===== Data in this exercise
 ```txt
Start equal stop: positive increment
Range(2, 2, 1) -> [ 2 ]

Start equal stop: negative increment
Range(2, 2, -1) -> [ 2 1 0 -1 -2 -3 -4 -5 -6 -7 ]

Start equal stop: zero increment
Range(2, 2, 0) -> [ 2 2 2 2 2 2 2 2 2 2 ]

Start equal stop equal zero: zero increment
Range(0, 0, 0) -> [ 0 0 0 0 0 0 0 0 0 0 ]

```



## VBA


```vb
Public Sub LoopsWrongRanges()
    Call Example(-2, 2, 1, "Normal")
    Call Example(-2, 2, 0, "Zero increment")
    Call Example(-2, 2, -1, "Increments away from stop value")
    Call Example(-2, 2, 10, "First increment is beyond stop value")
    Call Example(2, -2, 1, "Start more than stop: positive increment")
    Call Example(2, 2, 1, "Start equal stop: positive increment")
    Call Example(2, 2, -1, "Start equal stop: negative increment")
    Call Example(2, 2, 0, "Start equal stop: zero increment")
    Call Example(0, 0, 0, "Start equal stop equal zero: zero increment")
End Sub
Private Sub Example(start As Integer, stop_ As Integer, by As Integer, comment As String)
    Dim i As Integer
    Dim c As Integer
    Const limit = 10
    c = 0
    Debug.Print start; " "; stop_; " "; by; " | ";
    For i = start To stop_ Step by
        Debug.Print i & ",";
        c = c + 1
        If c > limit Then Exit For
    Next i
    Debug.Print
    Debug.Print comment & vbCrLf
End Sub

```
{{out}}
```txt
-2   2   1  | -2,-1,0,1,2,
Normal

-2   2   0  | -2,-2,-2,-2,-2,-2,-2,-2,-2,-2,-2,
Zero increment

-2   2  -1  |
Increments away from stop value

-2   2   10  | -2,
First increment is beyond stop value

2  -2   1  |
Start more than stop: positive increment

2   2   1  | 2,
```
==========
_The problem:_
The records shown above must be returned in full, exactly as written.

_Solution below:_
 ```txt
Start equal stop: positive increment
Range(2, 2, 1) -> [ 2 ]

Start equal stop: negative increment
Range(2, 2, -1) -> [ 2 1 0 -1 -2 -3 -4 -5 -6 -7 ]

Start equal stop: zero increment
Range(2, 2, 0) -> [ 2 2 2 2 2 2 2 2 2 2 ]

Start equal stop equal zero: zero increment
Range(0, 0, 0) -> [ 0 0 0 0 0 0 0 0 0 0 ]

```



## VBA


```vb
Public Sub LoopsWrongRanges()
    Call Example(-2, 2, 1, "Normal")
    Call Example(-2, 2, 0, "Zero increment")
    Call Example(-2, 2, -1, "Increments away from stop value")
    Call Example(-2, 2, 10, "First increment is beyond stop value")
    Call Example(2, -2, 1, "Start more than stop: positive increment")
    Call Example(2, 2, 1, "Start equal stop: positive increment")
    Call Example(2, 2, -1, "Start equal stop: negative increment")
    Call Example(2, 2, 0, "Start equal stop: zero increment")
    Call Example(0, 0, 0, "Start equal stop equal zero: zero increment")
End Sub
Private Sub Example(start As Integer, stop_ As Integer, by As Integer, comment As String)
    Dim i As Integer
    Dim c As Integer
    Const limit = 10
    c = 0
    Debug.Print start; " "; stop_; " "; by; " | ";
    For i = start To stop_ Step by
        Debug.Print i & ",";
        c = c + 1
        If c > limit Then Exit For
    Next i
    Debug.Print
    Debug.Print comment & vbCrLf
End Sub

```
{{out}}
```txt
-2   2   1  | -2,-1,0,1,2,
Normal

-2   2   0  | -2,-2,-2,-2,-2,-2,-2,-2,-2,-2,-2,
Zero increment

-2   2  -1  |
Increments away from stop value

-2   2   10  | -2,
First increment is beyond stop value

2  -2   1  |
Start more than stop: positive increment

2   2   1  | 2,
```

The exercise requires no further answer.